At the heart of all imaging devices, image sensors detect and convert light into an electrical signal to create an image. In most implementations, deploying off-the-shelf sensors will suffice. In some cases, however, companies may develop image sensors specifically for 3D, whether for their own products or for third-party offerings.

SICK (Waldkirch, Germany; www.sick.com) represents one company with a long tradition of using proprietary image sensors for its high-speed 3D cameras. In its latest generation, the Ranger3 series offers a compact 3D camera that uses SICK’s latest CMOS image sensor, the M30 (Figure 1). The M30 image sensor offers on-chip data detection (called ROCC technology, which stands for rapid on-chip calculation and reaches 30 kHz at 2560 x 200 pixel resolution with an output bandwidth less than 1 Gbps.

Figure 1: SICK’s M30 CMOS image sensor offers an on-chip data detection called ROCC technology (rapid on-chip calculation) and is used in the company’s Ranger3 3D camera series.

The Ranger3-60 camera, for example, uses a proprietary CMOS image sensor and can process its full frame imager (2560 x 832) to create one 3D profile with 2560 values at 7 kHz. The previous SICK CMOS sensor (M15) can be found in the Ranger E and Ranger D camera families, as well as the Ruler E and ScanningRuler devices.

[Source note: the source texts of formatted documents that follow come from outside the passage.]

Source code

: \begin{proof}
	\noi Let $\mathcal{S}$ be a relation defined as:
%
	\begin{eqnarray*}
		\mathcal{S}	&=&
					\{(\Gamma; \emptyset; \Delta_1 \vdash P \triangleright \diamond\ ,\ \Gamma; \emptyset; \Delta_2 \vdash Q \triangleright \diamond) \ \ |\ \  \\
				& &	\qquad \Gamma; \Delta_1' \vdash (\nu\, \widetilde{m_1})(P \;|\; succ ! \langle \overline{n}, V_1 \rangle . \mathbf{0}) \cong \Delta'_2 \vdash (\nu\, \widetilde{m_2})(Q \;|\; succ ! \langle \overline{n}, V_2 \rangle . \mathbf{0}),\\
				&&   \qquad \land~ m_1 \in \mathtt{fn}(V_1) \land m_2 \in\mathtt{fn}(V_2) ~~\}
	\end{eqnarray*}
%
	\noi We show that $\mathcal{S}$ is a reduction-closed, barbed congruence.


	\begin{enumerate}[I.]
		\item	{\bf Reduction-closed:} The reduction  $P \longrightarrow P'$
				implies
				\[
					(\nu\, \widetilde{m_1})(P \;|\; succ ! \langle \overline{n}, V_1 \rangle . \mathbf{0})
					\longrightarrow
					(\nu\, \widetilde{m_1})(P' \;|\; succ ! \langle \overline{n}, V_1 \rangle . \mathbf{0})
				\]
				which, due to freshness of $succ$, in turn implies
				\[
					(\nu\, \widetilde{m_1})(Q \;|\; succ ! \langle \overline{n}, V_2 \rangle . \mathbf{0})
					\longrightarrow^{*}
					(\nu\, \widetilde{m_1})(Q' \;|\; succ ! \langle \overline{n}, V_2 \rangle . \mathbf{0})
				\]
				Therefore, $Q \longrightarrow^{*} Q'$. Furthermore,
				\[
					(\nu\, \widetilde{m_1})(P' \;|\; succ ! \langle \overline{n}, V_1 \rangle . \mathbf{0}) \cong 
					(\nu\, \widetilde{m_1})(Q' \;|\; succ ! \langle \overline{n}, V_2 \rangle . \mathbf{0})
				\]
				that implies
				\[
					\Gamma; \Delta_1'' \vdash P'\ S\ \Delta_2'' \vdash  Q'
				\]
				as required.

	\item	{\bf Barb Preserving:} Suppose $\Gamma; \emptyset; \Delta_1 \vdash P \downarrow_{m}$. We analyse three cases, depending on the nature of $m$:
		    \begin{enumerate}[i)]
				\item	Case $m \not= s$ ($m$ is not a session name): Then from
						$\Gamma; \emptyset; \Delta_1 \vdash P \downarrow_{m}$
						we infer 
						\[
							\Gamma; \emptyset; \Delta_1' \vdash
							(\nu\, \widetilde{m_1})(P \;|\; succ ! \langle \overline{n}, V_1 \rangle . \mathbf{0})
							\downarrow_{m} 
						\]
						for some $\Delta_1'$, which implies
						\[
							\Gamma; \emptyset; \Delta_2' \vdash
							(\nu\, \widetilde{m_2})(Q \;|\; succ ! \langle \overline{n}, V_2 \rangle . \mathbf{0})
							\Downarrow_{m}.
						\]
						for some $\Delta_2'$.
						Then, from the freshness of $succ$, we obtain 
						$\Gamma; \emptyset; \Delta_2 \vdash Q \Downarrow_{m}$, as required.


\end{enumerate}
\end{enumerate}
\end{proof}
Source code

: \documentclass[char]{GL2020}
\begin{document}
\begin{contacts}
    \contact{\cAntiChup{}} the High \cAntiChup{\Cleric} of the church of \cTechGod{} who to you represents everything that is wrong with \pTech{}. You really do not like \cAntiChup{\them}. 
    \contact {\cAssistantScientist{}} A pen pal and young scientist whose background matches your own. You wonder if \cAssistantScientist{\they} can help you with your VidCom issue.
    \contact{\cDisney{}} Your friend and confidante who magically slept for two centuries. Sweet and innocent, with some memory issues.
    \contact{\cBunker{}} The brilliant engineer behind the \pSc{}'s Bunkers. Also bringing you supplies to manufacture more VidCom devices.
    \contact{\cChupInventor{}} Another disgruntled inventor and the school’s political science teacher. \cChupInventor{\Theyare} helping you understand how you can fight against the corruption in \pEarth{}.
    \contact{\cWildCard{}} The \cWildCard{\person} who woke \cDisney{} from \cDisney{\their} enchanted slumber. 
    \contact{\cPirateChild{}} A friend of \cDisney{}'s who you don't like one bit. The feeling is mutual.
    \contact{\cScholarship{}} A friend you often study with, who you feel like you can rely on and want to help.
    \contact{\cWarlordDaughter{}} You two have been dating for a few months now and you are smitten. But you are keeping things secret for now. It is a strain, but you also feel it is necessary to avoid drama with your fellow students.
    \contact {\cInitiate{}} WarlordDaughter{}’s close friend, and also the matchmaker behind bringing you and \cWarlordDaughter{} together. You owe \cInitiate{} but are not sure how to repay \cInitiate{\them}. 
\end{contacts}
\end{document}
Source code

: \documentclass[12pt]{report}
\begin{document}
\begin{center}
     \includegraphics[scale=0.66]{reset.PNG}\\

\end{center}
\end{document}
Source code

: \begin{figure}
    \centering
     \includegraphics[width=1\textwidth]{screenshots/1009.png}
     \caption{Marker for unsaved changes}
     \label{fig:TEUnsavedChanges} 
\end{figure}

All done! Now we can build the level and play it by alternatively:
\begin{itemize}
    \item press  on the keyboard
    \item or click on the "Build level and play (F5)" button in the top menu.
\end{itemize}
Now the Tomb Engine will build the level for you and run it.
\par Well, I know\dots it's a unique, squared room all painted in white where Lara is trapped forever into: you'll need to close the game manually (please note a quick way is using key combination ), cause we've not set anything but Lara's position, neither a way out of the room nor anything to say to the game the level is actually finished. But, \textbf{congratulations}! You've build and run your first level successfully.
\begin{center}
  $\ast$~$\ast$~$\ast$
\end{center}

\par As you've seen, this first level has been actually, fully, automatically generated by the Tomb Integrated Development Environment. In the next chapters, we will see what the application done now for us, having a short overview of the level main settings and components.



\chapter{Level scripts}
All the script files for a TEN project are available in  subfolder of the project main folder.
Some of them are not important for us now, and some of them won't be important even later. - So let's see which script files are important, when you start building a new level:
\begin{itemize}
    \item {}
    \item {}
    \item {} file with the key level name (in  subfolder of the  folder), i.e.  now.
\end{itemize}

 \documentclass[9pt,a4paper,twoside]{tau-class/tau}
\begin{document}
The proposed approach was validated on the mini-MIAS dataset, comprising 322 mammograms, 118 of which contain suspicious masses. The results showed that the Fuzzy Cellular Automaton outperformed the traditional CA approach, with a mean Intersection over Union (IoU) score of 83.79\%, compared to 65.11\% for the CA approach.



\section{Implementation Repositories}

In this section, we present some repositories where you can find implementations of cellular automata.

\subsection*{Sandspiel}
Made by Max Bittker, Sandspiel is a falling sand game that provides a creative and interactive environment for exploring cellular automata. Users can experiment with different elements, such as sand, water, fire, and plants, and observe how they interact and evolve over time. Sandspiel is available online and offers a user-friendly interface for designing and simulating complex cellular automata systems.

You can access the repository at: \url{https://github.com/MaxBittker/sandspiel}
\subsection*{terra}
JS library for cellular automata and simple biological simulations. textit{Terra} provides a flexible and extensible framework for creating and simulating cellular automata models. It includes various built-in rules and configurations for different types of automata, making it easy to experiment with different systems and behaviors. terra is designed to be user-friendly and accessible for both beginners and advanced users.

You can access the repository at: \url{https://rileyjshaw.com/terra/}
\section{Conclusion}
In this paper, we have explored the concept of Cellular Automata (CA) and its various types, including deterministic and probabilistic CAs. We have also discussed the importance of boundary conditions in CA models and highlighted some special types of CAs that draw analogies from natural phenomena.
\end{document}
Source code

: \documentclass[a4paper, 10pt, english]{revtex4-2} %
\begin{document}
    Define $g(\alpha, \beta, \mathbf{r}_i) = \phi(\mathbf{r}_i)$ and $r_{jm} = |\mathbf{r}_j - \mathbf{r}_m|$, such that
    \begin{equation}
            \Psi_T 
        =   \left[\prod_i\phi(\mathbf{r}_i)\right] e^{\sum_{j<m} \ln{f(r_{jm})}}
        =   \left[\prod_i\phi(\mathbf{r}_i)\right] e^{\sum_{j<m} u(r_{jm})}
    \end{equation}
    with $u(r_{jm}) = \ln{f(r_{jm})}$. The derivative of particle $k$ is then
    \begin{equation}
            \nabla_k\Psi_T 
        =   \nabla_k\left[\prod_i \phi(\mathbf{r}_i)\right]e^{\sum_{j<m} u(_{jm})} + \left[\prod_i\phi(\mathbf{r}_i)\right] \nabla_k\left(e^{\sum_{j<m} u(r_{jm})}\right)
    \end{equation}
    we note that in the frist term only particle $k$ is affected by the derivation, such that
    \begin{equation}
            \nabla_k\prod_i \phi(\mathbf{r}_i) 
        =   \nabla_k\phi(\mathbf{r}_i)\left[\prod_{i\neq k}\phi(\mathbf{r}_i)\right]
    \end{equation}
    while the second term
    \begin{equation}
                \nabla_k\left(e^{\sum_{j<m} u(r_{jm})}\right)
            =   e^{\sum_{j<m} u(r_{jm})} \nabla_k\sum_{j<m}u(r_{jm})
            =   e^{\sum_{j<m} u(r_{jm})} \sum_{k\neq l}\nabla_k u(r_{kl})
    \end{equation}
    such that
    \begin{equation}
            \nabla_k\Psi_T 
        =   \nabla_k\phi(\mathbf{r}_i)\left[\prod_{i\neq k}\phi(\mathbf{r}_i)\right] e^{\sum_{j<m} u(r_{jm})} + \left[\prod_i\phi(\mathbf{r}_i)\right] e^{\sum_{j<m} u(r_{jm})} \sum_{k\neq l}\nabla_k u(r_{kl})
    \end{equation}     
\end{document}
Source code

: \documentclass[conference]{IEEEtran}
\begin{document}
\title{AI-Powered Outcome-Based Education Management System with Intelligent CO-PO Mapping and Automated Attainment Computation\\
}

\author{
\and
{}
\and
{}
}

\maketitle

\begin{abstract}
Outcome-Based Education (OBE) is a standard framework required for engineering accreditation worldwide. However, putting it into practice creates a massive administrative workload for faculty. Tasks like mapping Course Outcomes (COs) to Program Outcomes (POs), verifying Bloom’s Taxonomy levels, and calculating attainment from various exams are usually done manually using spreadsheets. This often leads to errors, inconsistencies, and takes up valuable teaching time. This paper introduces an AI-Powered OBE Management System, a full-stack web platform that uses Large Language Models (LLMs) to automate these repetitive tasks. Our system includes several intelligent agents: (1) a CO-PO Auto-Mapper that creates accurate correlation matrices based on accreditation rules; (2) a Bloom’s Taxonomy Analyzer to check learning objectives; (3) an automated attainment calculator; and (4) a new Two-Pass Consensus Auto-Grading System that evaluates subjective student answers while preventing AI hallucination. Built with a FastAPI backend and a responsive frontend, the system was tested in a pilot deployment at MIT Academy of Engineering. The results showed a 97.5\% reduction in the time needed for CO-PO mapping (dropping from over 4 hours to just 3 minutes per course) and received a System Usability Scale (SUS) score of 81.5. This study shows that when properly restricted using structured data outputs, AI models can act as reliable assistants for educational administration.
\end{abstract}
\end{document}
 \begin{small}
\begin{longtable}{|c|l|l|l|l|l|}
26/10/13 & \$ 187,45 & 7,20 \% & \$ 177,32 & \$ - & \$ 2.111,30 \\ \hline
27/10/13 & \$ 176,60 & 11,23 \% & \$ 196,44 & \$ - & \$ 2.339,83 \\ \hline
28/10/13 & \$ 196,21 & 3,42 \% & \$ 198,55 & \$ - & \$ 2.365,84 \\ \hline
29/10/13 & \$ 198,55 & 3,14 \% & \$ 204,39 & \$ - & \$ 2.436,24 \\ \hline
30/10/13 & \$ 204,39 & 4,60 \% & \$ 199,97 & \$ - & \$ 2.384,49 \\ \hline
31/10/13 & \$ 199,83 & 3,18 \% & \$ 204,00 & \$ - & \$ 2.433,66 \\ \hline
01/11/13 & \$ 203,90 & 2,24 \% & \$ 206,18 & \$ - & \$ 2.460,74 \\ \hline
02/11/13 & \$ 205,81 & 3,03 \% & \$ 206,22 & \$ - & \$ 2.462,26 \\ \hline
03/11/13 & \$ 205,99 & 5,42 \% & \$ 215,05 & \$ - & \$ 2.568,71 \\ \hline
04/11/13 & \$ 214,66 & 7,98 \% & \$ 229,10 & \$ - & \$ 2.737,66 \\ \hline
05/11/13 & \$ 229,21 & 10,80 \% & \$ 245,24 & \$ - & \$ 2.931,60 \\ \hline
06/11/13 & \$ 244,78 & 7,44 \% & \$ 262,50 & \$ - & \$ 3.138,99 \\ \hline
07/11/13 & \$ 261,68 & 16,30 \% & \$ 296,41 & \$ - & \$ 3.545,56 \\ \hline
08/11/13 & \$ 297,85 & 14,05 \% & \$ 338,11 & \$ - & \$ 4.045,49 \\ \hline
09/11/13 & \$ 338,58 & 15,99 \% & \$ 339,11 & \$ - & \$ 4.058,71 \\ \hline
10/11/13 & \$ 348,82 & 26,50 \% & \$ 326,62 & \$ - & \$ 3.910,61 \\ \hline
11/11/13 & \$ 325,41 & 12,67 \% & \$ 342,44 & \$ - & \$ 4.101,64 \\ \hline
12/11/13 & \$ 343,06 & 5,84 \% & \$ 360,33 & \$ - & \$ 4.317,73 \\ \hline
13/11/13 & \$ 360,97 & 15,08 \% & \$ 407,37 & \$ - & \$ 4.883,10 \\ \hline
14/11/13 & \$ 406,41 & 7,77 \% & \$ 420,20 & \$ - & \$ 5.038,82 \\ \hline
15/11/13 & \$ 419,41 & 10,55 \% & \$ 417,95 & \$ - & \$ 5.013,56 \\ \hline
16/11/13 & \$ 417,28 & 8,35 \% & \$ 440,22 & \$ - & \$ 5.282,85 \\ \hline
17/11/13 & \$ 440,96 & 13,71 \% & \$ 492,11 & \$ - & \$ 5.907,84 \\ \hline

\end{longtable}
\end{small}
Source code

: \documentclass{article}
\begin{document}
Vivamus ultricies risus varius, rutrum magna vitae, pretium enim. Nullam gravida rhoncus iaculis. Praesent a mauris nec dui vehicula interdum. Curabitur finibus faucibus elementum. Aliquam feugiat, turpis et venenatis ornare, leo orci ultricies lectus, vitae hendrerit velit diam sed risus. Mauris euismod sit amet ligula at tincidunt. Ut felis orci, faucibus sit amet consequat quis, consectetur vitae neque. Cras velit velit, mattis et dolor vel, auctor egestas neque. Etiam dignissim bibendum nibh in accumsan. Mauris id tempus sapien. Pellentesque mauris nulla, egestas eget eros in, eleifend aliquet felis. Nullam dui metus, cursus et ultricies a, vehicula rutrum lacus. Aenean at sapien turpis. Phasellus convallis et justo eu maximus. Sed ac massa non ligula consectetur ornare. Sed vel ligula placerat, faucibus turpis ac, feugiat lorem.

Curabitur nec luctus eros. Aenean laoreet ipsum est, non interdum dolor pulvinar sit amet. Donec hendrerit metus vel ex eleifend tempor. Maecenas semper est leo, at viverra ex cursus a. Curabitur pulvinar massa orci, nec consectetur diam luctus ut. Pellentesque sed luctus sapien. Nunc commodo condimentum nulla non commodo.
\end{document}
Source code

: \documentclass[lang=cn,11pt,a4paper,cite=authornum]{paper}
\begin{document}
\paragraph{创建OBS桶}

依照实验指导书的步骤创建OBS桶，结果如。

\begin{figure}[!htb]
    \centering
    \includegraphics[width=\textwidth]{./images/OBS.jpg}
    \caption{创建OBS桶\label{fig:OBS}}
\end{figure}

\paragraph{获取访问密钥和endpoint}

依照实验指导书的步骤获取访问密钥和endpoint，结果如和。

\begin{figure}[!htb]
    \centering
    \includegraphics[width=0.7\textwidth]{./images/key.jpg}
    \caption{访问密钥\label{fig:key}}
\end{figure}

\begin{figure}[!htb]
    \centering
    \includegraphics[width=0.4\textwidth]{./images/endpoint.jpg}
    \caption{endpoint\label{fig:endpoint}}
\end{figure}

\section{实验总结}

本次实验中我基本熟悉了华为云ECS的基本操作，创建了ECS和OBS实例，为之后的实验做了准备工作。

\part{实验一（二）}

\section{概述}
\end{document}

“Several advantages exist for using proprietary sensor technology, one of which is living up to the company’s strategic objective of being independent,” says Markus Weinhofer, Strategic Product Manager, 3D Vision. “It also gives us a competitive advantage in having the core technology in-house, specifically with on-chip data reduction. Using this feature, adjustments and customization can be easily made.”

AIRY3D (Montréal, QC, Canada; www.airy3d.com) takes an economical approach in 3D image sensor design. The DEPTHIQ platform uses an optical encoder (transmissive diffraction mask) to embed the phase and direction of light into the pixel intensity data, generating a unique dataset of integrated 2D image and depth data. Proprietary algorithms extract depth data and restore the raw 2D image data, ready for a developer’s 2D image signal processing pipeline, and extracted depth data feeds to the DEPTHIQ image depth processing software pipeline, which outputs a depth map (Figure 2).

DEPTHIQ, according to the company, offers single-sensor 3D imaging and a 2D sensor drop-in replacement with no changes to the camera module or lensing. Furthermore, the design is sensor agnostic and can be customized to any given CMOS image sensor specification.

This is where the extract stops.